- [Supplied data]:
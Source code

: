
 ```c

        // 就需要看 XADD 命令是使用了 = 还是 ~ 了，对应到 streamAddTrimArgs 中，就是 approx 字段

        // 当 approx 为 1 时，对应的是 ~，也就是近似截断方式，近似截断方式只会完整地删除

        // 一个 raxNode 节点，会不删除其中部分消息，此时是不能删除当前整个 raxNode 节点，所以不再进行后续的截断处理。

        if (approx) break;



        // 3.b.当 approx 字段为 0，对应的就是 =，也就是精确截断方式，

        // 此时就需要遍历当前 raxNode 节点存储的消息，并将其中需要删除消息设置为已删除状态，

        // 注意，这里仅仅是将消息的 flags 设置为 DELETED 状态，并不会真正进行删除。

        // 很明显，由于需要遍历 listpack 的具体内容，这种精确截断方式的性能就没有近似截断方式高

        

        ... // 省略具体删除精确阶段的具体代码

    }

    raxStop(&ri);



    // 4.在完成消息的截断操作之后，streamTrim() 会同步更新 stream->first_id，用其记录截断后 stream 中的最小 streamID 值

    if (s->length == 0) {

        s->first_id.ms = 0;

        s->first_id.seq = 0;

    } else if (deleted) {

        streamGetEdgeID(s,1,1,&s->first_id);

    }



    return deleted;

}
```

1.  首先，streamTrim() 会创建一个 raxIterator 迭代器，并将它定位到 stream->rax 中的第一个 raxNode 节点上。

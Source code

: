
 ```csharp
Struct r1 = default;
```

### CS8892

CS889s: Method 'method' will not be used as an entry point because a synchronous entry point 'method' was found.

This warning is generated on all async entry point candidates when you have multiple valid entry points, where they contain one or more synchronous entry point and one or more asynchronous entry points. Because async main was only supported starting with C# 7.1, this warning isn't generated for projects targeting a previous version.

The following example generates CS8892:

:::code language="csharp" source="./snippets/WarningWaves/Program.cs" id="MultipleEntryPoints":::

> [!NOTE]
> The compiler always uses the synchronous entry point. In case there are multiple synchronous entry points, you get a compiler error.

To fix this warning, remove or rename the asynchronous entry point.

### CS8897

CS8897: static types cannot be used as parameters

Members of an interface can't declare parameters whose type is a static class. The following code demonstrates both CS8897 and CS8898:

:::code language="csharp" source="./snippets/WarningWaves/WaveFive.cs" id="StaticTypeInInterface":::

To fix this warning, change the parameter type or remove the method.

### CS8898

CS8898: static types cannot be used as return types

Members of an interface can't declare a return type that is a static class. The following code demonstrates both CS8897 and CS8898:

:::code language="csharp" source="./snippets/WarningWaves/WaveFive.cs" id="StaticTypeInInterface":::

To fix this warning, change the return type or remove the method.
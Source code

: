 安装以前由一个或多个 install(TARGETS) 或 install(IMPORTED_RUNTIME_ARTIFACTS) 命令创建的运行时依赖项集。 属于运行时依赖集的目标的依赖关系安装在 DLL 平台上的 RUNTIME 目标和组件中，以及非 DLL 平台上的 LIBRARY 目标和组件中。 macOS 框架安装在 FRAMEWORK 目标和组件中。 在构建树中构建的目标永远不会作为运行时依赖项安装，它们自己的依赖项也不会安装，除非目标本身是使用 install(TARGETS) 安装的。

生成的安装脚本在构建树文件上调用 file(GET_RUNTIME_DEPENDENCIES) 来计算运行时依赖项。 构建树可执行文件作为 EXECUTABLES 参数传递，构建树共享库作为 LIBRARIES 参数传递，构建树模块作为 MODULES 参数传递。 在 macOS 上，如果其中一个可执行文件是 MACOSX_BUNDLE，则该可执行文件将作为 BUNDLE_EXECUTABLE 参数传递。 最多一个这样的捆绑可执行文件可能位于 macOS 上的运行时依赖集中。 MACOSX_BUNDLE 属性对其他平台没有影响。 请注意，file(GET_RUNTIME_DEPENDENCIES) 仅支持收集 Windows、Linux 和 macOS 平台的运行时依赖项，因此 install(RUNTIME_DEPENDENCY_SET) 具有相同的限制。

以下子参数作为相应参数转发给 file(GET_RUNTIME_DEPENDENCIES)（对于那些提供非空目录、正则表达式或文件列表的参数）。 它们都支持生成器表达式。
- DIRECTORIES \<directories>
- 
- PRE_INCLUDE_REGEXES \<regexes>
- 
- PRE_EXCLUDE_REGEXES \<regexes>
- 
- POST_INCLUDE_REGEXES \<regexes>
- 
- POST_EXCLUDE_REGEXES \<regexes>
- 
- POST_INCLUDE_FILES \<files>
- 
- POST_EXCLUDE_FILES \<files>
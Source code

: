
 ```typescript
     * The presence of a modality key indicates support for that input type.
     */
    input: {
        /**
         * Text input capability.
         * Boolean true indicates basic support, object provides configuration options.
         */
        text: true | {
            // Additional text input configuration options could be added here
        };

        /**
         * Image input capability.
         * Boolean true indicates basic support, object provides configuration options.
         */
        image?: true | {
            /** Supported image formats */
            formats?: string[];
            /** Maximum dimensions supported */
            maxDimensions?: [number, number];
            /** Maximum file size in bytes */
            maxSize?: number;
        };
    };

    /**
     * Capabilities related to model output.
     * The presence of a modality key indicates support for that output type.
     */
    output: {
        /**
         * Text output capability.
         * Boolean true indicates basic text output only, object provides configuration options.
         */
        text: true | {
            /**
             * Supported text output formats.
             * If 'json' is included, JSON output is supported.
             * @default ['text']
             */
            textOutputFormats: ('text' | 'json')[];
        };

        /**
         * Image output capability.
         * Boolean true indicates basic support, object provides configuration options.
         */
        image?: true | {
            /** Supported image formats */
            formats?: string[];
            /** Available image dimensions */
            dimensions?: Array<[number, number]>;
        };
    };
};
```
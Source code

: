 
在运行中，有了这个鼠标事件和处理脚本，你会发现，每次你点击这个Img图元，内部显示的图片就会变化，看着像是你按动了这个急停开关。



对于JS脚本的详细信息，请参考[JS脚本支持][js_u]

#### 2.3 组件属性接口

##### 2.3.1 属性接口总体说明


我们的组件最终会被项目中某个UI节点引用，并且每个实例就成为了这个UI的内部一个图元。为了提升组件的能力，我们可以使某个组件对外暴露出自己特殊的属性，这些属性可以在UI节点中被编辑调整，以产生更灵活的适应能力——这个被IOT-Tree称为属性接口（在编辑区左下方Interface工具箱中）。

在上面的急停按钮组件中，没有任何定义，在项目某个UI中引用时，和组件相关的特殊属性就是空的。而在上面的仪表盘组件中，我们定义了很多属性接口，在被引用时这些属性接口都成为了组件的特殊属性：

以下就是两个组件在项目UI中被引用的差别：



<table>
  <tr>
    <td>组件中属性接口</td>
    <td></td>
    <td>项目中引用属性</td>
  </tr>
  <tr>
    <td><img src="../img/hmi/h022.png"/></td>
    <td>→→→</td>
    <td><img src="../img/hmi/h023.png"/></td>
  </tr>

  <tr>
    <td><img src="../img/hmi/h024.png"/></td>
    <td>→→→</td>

- [Problem requirements]: Set down the complete listing once more, exactly as it appears.

- [Answer to the exercise]:
Source code

:
 ```c

        // 就需要看 XADD 命令是使用了 = 还是 ~ 了，对应到 streamAddTrimArgs 中，就是 approx 字段

        // 当 approx 为 1 时，对应的是 ~，也就是近似截断方式，近似截断方式只会完整地删除

        // 一个 raxNode 节点，会不删除其中部分消息，此时是不能删除当前整个 raxNode 节点，所以不再进行后续的截断处理。

        if (approx) break;



        // 3.b.当 approx 字段为 0，对应的就是 =，也就是精确截断方式，

        // 此时就需要遍历当前 raxNode 节点存储的消息，并将其中需要删除消息设置为已删除状态，

        // 注意，这里仅仅是将消息的 flags 设置为 DELETED 状态，并不会真正进行删除。

        // 很明显，由于需要遍历 listpack 的具体内容，这种精确截断方式的性能就没有近似截断方式高

        

        ... // 省略具体删除精确阶段的具体代码

    }

    raxStop(&ri);



    // 4.在完成消息的截断操作之后，streamTrim() 会同步更新 stream->first_id，用其记录截断后 stream 中的最小 streamID 值

    if (s->length == 0) {

        s->first_id.ms = 0;

        s->first_id.seq = 0;

    } else if (deleted) {

        streamGetEdgeID(s,1,1,&s->first_id);

    }



    return deleted;

}
```

1.  首先，streamTrim() 会创建一个 raxIterator 迭代器，并将它定位到 stream->rax 中的第一个 raxNode 节点上。

Source code

:
 ```csharp
Struct r1 = default;
```

### CS8892

CS889s: Method 'method' will not be used as an entry point because a synchronous entry point 'method' was found.

This warning is generated on all async entry point candidates when you have multiple valid entry points, where they contain one or more synchronous entry point and one or more asynchronous entry points. Because async main was only supported starting with C# 7.1, this warning isn't generated for projects targeting a previous version.

The following example generates CS8892:

:::code language="csharp" source="./snippets/WarningWaves/Program.cs" id="MultipleEntryPoints":::

> [!NOTE]
> The compiler always uses the synchronous entry point. In case there are multiple synchronous entry points, you get a compiler error.

To fix this warning, remove or rename the asynchronous entry point.

### CS8897

CS8897: static types cannot be used as parameters

Members of an interface can't declare parameters whose type is a static class. The following code demonstrates both CS8897 and CS8898:

:::code language="csharp" source="./snippets/WarningWaves/WaveFive.cs" id="StaticTypeInInterface":::

To fix this warning, change the parameter type or remove the method.

### CS8898

CS8898: static types cannot be used as return types

Members of an interface can't declare a return type that is a static class. The following code demonstrates both CS8897 and CS8898:

:::code language="csharp" source="./snippets/WarningWaves/WaveFive.cs" id="StaticTypeInInterface":::

To fix this warning, change the return type or remove the method.
Source code

: 安装以前由一个或多个 install(TARGETS) 或 install(IMPORTED_RUNTIME_ARTIFACTS) 命令创建的运行时依赖项集。 属于运行时依赖集的目标的依赖关系安装在 DLL 平台上的 RUNTIME 目标和组件中，以及非 DLL 平台上的 LIBRARY 目标和组件中。 macOS 框架安装在 FRAMEWORK 目标和组件中。 在构建树中构建的目标永远不会作为运行时依赖项安装，它们自己的依赖项也不会安装，除非目标本身是使用 install(TARGETS) 安装的。

生成的安装脚本在构建树文件上调用 file(GET_RUNTIME_DEPENDENCIES) 来计算运行时依赖项。 构建树可执行文件作为 EXECUTABLES 参数传递，构建树共享库作为 LIBRARIES 参数传递，构建树模块作为 MODULES 参数传递。 在 macOS 上，如果其中一个可执行文件是 MACOSX_BUNDLE，则该可执行文件将作为 BUNDLE_EXECUTABLE 参数传递。 最多一个这样的捆绑可执行文件可能位于 macOS 上的运行时依赖集中。 MACOSX_BUNDLE 属性对其他平台没有影响。 请注意，file(GET_RUNTIME_DEPENDENCIES) 仅支持收集 Windows、Linux 和 macOS 平台的运行时依赖项，因此 install(RUNTIME_DEPENDENCY_SET) 具有相同的限制。

以下子参数作为相应参数转发给 file(GET_RUNTIME_DEPENDENCIES)（对于那些提供非空目录、正则表达式或文件列表的参数）。 它们都支持生成器表达式。
- DIRECTORIES \<directories>
- 
- PRE_INCLUDE_REGEXES \<regexes>
- 
- PRE_EXCLUDE_REGEXES \<regexes>
- 
- POST_INCLUDE_REGEXES \<regexes>
- 
- POST_EXCLUDE_REGEXES \<regexes>
- 
- POST_INCLUDE_FILES \<files>
- 
- POST_EXCLUDE_FILES \<files>
Source code

:
 ```typescript
     * The presence of a modality key indicates support for that input type.
     */
    input: {
        /**
         * Text input capability.
         * Boolean true indicates basic support, object provides configuration options.
         */
        text: true | {
            // Additional text input configuration options could be added here
        };

        /**
         * Image input capability.
         * Boolean true indicates basic support, object provides configuration options.
         */
        image?: true | {
            /** Supported image formats */
            formats?: string[];
            /** Maximum dimensions supported */
            maxDimensions?: [number, number];
            /** Maximum file size in bytes */
            maxSize?: number;
        };
    };

    /**
     * Capabilities related to model output.
     * The presence of a modality key indicates support for that output type.
     */
    output: {
        /**
         * Text output capability.
         * Boolean true indicates basic text output only, object provides configuration options.
         */
        text: true | {
            /**
             * Supported text output formats.
             * If 'json' is included, JSON output is supported.
             * @default ['text']
             */
            textOutputFormats: ('text' | 'json')[];
        };

        /**
         * Image output capability.
         * Boolean true indicates basic support, object provides configuration options.
         */
        image?: true | {
            /** Supported image formats */
            formats?: string[];
            /** Available image dimensions */
            dimensions?: Array<[number, number]>;
        };
    };
};
```
Source code

: 
在运行中，有了这个鼠标事件和处理脚本，你会发现，每次你点击这个Img图元，内部显示的图片就会变化，看着像是你按动了这个急停开关。



对于JS脚本的详细信息，请参考[JS脚本支持][js_u]

#### 2.3 组件属性接口

##### 2.3.1 属性接口总体说明


我们的组件最终会被项目中某个UI节点引用，并且每个实例就成为了这个UI的内部一个图元。为了提升组件的能力，我们可以使某个组件对外暴露出自己特殊的属性，这些属性可以在UI节点中被编辑调整，以产生更灵活的适应能力——这个被IOT-Tree称为属性接口（在编辑区左下方Interface工具箱中）。

在上面的急停按钮组件中，没有任何定义，在项目某个UI中引用时，和组件相关的特殊属性就是空的。而在上面的仪表盘组件中，我们定义了很多属性接口，在被引用时这些属性接口都成为了组件的特殊属性：

以下就是两个组件在项目UI中被引用的差别：



<table>
  <tr>
    <td>组件中属性接口</td>
    <td></td>
    <td>项目中引用属性</td>
  </tr>
  <tr>
    <td><img src="../img/hmi/h022.png"/></td>
    <td>→→→</td>
    <td><img src="../img/hmi/h023.png"/></td>
  </tr>

  <tr>
    <td><img src="../img/hmi/h024.png"/></td>
    <td>→→→</td>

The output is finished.